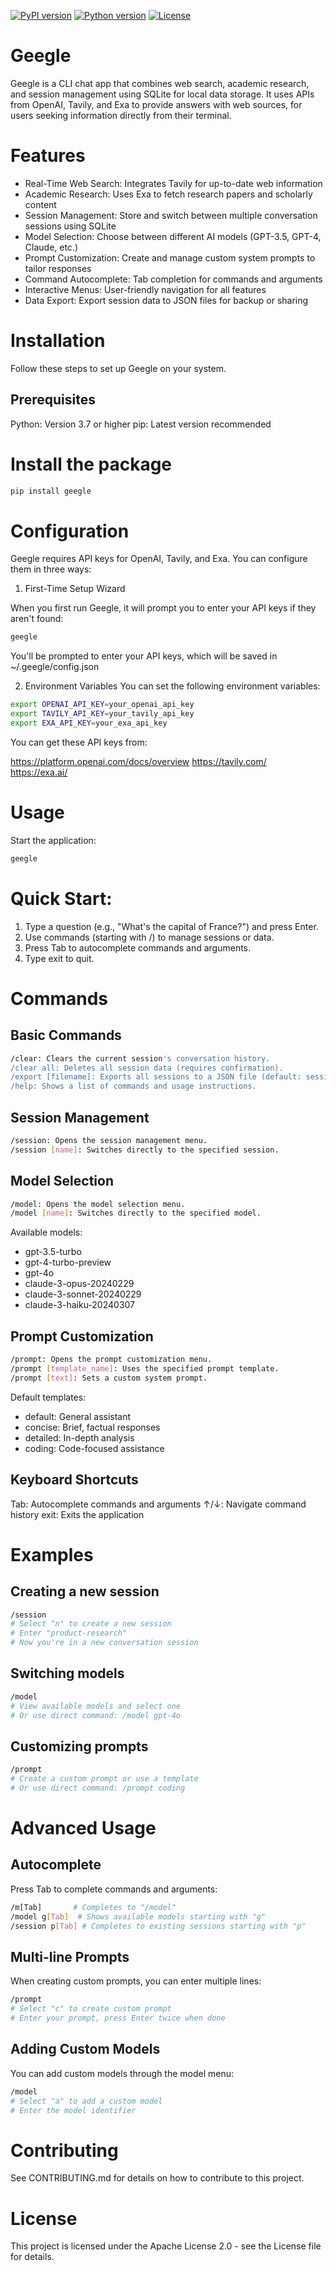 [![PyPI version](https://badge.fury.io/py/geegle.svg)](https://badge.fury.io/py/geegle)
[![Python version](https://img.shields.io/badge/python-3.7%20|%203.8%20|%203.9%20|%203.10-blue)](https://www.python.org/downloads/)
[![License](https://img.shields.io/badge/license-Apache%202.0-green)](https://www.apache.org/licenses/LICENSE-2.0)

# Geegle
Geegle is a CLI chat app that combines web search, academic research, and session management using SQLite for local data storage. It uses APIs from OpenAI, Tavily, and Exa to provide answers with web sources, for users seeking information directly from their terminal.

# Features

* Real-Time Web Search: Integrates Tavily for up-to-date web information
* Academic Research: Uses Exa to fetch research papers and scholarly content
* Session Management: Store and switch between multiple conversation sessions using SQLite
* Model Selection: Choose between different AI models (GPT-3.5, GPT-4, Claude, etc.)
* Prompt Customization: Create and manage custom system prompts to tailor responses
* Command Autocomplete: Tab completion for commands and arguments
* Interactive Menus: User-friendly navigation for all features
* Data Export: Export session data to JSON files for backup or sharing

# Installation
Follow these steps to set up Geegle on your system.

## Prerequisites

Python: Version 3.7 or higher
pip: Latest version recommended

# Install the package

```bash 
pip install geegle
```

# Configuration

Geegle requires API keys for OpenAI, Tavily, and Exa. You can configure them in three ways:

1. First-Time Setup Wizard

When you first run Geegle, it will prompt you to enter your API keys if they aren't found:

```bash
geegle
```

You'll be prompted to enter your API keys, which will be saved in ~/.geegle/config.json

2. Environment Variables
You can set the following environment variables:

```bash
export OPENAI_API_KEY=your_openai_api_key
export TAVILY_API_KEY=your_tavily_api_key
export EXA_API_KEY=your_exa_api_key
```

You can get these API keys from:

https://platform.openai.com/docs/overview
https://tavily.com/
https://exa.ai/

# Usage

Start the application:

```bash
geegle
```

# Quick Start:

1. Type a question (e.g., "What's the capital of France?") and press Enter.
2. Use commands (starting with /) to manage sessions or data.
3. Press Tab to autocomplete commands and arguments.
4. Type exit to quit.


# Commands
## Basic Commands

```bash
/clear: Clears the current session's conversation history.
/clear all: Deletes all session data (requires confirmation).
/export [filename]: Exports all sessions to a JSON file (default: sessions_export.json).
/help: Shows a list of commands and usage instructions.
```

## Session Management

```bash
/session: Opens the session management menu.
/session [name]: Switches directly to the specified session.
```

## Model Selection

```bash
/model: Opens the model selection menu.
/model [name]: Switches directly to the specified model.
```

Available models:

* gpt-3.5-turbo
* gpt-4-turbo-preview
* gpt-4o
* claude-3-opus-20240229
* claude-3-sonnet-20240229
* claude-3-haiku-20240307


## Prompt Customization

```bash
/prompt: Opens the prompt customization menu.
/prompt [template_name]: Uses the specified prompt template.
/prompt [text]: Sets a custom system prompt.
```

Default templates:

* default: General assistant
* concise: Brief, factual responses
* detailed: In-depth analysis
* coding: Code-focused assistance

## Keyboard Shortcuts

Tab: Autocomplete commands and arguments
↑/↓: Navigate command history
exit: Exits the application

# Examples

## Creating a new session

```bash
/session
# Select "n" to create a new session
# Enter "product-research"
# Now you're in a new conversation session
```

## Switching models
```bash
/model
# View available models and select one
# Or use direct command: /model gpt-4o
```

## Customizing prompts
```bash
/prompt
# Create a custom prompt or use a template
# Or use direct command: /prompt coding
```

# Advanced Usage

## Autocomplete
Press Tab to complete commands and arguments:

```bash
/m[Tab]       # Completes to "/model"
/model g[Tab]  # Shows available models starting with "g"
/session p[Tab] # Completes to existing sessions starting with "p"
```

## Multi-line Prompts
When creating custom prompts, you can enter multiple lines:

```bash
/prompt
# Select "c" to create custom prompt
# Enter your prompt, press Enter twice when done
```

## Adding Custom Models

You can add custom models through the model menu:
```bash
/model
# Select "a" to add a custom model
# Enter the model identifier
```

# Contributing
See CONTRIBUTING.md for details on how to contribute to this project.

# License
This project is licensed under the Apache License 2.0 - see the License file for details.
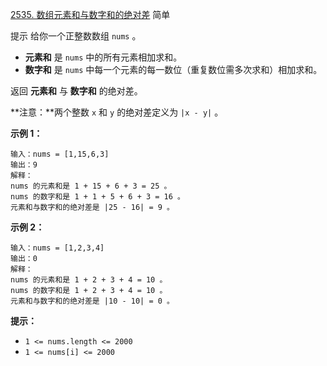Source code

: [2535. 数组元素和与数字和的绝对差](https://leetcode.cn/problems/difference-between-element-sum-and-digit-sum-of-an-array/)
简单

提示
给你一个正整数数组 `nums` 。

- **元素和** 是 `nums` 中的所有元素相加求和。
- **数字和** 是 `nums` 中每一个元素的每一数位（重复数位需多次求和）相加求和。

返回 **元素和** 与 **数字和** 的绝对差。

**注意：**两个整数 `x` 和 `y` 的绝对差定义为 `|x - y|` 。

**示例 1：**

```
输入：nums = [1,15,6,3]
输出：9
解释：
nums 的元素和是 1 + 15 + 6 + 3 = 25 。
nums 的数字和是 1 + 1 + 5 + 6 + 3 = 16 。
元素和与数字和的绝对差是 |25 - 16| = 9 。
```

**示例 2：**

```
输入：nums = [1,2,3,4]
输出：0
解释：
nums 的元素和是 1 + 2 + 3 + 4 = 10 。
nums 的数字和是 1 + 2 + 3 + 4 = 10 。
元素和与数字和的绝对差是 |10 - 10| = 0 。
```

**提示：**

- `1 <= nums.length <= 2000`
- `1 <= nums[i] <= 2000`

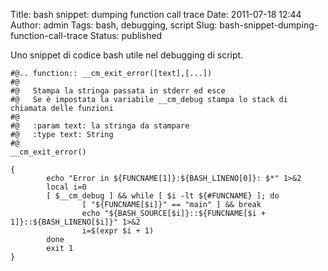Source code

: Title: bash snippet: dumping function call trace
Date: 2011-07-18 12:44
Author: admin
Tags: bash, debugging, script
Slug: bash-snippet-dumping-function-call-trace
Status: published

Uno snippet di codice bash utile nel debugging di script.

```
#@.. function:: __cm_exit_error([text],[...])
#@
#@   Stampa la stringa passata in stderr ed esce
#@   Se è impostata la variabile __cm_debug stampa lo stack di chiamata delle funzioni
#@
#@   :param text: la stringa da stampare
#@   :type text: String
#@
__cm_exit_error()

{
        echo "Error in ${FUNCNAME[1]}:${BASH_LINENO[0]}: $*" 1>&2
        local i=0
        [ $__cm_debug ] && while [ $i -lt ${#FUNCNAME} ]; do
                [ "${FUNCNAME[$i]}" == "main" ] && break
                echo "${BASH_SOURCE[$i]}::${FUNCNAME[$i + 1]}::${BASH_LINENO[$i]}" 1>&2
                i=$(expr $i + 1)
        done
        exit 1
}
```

Task objective
Please write out every line of the listing above exactly, and leave the images behind.

Response area
 [![PyPI version](https://badge.fury.io/py/geegle.svg)](https://badge.fury.io/py/geegle)
[![Python version](https://img.shields.io/badge/python-3.7%20|%203.8%20|%203.9%20|%203.10-blue)](https://www.python.org/downloads/)
[![License](https://img.shields.io/badge/license-Apache%202.0-green)](https://www.apache.org/licenses/LICENSE-2.0)

# Geegle
Geegle is a CLI chat app that combines web search, academic research, and session management using SQLite for local data storage. It uses APIs from OpenAI, Tavily, and Exa to provide answers with web sources, for users seeking information directly from their terminal.

# Features

* Real-Time Web Search: Integrates Tavily for up-to-date web information
* Academic Research: Uses Exa to fetch research papers and scholarly content
* Session Management: Store and switch between multiple conversation sessions using SQLite
* Model Selection: Choose between different AI models (GPT-3.5, GPT-4, Claude, etc.)
* Prompt Customization: Create and manage custom system prompts to tailor responses
* Command Autocomplete: Tab completion for commands and arguments
* Interactive Menus: User-friendly navigation for all features
* Data Export: Export session data to JSON files for backup or sharing

# Installation
Follow these steps to set up Geegle on your system.

## Prerequisites

Python: Version 3.7 or higher
pip: Latest version recommended

# Install the package

```bash 
pip install geegle
```

# Configuration

Geegle requires API keys for OpenAI, Tavily, and Exa. You can configure them in three ways:

1. First-Time Setup Wizard

When you first run Geegle, it will prompt you to enter your API keys if they aren't found:

```bash
geegle
```

You'll be prompted to enter your API keys, which will be saved in ~/.geegle/config.json

2. Environment Variables
You can set the following environment variables:

```bash
export OPENAI_API_KEY=your_openai_api_key
export TAVILY_API_KEY=your_tavily_api_key
export EXA_API_KEY=your_exa_api_key
```

You can get these API keys from:

https://platform.openai.com/docs/overview
https://tavily.com/
https://exa.ai/

# Usage

Start the application:

```bash
geegle
```

# Quick Start:

1. Type a question (e.g., "What's the capital of France?") and press Enter.
2. Use commands (starting with /) to manage sessions or data.
3. Press Tab to autocomplete commands and arguments.
4. Type exit to quit.


# Commands
## Basic Commands

```bash
/clear: Clears the current session's conversation history.
/clear all: Deletes all session data (requires confirmation).
/export [filename]: Exports all sessions to a JSON file (default: sessions_export.json).
/help: Shows a list of commands and usage instructions.
```

## Session Management

```bash
/session: Opens the session management menu.
/session [name]: Switches directly to the specified session.
```

## Model Selection

```bash
/model: Opens the model selection menu.
/model [name]: Switches directly to the specified model.
```

Available models:

* gpt-3.5-turbo
* gpt-4-turbo-preview
* gpt-4o
* claude-3-opus-20240229
* claude-3-sonnet-20240229
* claude-3-haiku-20240307


## Prompt Customization

```bash
/prompt: Opens the prompt customization menu.
/prompt [template_name]: Uses the specified prompt template.
/prompt [text]: Sets a custom system prompt.
```

Default templates:

* default: General assistant
* concise: Brief, factual responses
* detailed: In-depth analysis
* coding: Code-focused assistance

## Keyboard Shortcuts

Tab: Autocomplete commands and arguments
↑/↓: Navigate command history
exit: Exits the application

# Examples

## Creating a new session

```bash
/session
# Select "n" to create a new session
# Enter "product-research"
# Now you're in a new conversation session
```

## Switching models
```bash
/model
# View available models and select one
# Or use direct command: /model gpt-4o
```

## Customizing prompts
```bash
/prompt
# Create a custom prompt or use a template
# Or use direct command: /prompt coding
```

# Advanced Usage

## Autocomplete
Press Tab to complete commands and arguments:

```bash
/m[Tab]       # Completes to "/model"
/model g[Tab]  # Shows available models starting with "g"
/session p[Tab] # Completes to existing sessions starting with "p"
```

## Multi-line Prompts
When creating custom prompts, you can enter multiple lines:

```bash
/prompt
# Select "c" to create custom prompt
# Enter your prompt, press Enter twice when done
```

## Adding Custom Models

You can add custom models through the model menu:
```bash
/model
# Select "a" to add a custom model
# Enter the model identifier
```

# Contributing
See CONTRIBUTING.md for details on how to contribute to this project.

# License
This project is licensed under the Apache License 2.0 - see the License file for details.
Source code

: [2535. 数组元素和与数字和的绝对差](https://leetcode.cn/problems/difference-between-element-sum-and-digit-sum-of-an-array/)
简单

提示
给你一个正整数数组 `nums` 。

- **元素和** 是 `nums` 中的所有元素相加求和。
- **数字和** 是 `nums` 中每一个元素的每一数位（重复数位需多次求和）相加求和。

返回 **元素和** 与 **数字和** 的绝对差。

**注意：**两个整数 `x` 和 `y` 的绝对差定义为 `|x - y|` 。

**示例 1：**

```
输入：nums = [1,15,6,3]
输出：9
解释：
nums 的元素和是 1 + 15 + 6 + 3 = 25 。
nums 的数字和是 1 + 1 + 5 + 6 + 3 = 16 。
元素和与数字和的绝对差是 |25 - 16| = 9 。
```

**示例 2：**

```
输入：nums = [1,2,3,4]
输出：0
解释：
nums 的元素和是 1 + 2 + 3 + 4 = 10 。
nums 的数字和是 1 + 2 + 3 + 4 = 10 。
元素和与数字和的绝对差是 |10 - 10| = 0 。
```

**提示：**

- `1 <= nums.length <= 2000`
- `1 <= nums[i] <= 2000`

Source code

: Title: bash snippet: dumping function call trace
Date: 2011-07-18 12:44
Author: admin
Tags: bash, debugging, script
Slug: bash-snippet-dumping-function-call-trace
Status: published

Uno snippet di codice bash utile nel debugging di script.

```
#@.. function:: __cm_exit_error([text],[...])
#@
#@   Stampa la stringa passata in stderr ed esce
#@   Se è impostata la variabile __cm_debug stampa lo stack di chiamata delle funzioni
#@
#@   :param text: la stringa da stampare
#@   :type text: String
#@
__cm_exit_error()

{
        echo "Error in ${FUNCNAME[1]}:${BASH_LINENO[0]}: $*" 1>&2
        local i=0
        [ $__cm_debug ] && while [ $i -lt ${#FUNCNAME} ]; do
                [ "${FUNCNAME[$i]}" == "main" ] && break
                echo "${BASH_SOURCE[$i]}::${FUNCNAME[$i + 1]}::${BASH_LINENO[$i]}" 1>&2
                i=$(expr $i + 1)
        done
        exit 1
}
```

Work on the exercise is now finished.